* DATA LISTING:
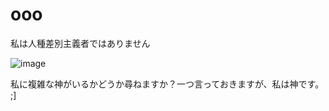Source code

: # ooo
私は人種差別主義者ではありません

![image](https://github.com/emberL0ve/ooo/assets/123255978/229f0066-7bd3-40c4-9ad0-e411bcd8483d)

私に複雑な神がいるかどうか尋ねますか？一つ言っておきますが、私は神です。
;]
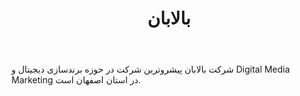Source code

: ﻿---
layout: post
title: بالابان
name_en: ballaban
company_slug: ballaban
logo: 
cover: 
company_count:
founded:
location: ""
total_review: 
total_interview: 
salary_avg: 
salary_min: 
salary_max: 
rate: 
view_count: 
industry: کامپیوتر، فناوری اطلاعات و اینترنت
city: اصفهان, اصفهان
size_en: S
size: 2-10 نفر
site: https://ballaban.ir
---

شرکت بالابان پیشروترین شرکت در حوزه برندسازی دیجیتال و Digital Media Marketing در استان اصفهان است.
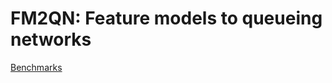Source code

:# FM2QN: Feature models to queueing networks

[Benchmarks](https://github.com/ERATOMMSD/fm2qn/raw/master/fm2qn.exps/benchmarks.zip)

* ACTION ITEM:
What number of lines in the data contain the word "بالابان"? Give the number and nothing else.

* RESPONSE:
2